• _DIRECTIONS FOR THIS TASK_: Report every line of the records that contains the word "will".

***** DATA LISTING

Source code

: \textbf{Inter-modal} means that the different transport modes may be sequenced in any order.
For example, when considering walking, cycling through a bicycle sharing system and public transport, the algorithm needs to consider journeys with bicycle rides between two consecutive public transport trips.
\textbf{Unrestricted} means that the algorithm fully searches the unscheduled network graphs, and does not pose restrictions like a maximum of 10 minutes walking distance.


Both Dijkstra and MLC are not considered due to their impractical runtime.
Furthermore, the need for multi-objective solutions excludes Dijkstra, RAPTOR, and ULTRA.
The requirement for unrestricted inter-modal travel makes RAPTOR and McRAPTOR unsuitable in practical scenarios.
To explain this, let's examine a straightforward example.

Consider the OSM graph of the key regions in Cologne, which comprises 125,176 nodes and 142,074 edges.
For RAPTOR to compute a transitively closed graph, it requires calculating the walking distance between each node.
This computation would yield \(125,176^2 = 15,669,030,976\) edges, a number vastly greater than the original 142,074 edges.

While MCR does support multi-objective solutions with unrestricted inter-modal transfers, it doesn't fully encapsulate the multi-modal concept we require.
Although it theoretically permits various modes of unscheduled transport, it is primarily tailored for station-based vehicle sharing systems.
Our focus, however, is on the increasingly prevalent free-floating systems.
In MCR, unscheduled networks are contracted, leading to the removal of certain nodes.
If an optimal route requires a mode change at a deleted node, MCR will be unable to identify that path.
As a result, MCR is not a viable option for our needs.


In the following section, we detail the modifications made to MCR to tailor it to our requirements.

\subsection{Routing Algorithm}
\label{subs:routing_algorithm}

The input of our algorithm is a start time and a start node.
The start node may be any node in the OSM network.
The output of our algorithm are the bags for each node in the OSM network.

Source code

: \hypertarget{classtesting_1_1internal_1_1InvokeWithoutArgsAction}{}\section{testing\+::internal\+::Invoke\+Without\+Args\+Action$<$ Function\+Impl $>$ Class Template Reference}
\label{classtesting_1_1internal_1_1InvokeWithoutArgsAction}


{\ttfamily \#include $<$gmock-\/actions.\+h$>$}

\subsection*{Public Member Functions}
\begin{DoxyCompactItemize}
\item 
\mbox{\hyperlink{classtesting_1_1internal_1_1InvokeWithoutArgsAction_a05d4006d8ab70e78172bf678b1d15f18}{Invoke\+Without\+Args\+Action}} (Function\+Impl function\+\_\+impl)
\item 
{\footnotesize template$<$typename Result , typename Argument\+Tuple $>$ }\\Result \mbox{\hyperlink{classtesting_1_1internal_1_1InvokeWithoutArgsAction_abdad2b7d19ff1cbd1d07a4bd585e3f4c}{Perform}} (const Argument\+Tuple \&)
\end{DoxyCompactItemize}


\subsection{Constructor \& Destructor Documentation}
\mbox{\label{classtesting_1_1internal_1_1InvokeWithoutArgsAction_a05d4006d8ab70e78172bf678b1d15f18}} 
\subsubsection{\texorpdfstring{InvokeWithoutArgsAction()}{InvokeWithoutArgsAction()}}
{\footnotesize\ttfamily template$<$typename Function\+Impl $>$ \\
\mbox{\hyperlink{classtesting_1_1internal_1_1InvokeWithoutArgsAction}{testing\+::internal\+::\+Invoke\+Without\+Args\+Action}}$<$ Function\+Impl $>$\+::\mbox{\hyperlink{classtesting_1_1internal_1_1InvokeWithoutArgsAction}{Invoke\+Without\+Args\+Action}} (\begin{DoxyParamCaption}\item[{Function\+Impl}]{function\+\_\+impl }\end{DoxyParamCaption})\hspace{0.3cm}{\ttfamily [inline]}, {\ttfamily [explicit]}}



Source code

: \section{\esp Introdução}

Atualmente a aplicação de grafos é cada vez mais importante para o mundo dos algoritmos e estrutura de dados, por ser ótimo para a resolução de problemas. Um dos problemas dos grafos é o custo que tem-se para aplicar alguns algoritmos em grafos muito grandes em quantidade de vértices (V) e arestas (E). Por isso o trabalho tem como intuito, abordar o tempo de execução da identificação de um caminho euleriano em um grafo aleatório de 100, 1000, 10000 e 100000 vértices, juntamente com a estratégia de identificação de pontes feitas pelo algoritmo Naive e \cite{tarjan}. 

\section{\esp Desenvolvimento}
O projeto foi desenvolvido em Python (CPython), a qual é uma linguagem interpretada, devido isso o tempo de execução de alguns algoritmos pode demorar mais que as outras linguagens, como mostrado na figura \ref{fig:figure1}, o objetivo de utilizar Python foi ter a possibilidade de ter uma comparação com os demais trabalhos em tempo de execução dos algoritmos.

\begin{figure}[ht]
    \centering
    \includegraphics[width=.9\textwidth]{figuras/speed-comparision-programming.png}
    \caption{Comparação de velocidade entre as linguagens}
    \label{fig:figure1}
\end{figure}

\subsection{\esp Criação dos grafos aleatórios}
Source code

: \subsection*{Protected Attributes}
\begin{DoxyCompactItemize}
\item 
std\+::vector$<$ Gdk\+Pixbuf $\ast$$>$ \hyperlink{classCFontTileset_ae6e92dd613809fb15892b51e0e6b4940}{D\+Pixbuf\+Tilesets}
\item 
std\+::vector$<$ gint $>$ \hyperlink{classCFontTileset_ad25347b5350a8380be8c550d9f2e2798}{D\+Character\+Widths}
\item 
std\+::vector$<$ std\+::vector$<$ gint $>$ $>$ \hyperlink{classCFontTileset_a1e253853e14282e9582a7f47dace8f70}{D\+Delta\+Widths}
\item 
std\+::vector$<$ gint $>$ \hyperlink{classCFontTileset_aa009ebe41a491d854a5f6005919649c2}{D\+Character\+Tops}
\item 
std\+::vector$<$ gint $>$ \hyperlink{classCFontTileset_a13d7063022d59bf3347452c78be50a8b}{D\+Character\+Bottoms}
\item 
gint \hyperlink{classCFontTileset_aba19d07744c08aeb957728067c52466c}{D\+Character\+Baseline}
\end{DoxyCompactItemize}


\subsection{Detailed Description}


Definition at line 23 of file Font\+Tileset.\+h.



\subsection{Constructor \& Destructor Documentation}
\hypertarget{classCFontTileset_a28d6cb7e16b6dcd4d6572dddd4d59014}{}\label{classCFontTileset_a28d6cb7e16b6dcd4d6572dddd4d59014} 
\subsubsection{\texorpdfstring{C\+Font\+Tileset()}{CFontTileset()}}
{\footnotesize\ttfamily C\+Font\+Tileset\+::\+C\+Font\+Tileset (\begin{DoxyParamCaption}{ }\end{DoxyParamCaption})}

**********
***** DATA LISTING

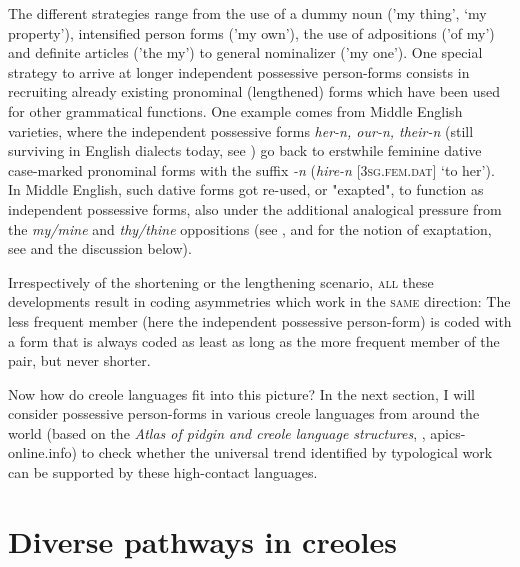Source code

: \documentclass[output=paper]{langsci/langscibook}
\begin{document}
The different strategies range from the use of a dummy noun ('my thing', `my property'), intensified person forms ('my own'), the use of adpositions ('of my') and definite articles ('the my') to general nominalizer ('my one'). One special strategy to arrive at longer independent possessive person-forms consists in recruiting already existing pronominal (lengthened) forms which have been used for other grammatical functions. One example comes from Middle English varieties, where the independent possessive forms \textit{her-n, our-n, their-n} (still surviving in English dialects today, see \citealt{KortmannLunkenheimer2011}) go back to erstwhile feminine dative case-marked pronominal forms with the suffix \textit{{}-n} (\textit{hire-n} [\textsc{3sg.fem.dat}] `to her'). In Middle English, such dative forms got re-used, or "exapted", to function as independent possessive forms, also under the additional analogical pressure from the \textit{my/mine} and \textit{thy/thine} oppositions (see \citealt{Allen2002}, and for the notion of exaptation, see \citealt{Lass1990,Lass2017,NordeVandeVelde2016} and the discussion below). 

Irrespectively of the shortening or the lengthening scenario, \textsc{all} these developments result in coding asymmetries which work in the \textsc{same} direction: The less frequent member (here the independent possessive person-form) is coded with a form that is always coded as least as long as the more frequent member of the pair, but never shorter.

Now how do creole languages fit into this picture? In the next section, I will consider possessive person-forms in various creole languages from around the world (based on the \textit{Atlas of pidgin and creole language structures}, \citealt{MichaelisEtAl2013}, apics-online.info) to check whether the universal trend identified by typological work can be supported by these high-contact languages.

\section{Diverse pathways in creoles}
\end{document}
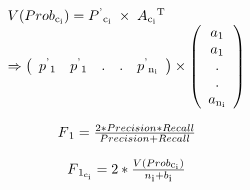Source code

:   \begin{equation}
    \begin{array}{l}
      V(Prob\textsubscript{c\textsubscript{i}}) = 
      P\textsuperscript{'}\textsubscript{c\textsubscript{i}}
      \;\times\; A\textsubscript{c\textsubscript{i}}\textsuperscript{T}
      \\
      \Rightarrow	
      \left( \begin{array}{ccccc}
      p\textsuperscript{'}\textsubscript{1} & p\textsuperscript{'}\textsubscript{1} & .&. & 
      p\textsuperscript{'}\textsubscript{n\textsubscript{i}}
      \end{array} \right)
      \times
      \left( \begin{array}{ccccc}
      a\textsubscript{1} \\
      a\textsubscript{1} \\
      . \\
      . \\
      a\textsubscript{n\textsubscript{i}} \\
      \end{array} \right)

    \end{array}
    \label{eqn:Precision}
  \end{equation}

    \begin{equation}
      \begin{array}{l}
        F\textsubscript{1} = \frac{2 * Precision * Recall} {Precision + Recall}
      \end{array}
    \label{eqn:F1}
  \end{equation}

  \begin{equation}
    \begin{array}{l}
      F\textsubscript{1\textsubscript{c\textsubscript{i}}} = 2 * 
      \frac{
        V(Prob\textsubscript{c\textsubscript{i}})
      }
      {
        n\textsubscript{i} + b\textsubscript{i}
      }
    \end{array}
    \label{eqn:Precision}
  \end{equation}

**********

• _RESULT_:
If an optimal route requires a mode change at a deleted node, MCR will be unable to identify that path.
Now how do creole languages fit into this picture? In the next section, I will consider possessive person-forms in various creole languages from around the world (based on the \textit{Atlas of pidgin and creole language structures}, \citealt{MichaelisEtAl2013}, apics-online.info) to check whether the universal trend identified by typological work can be supported by these high-contact languages.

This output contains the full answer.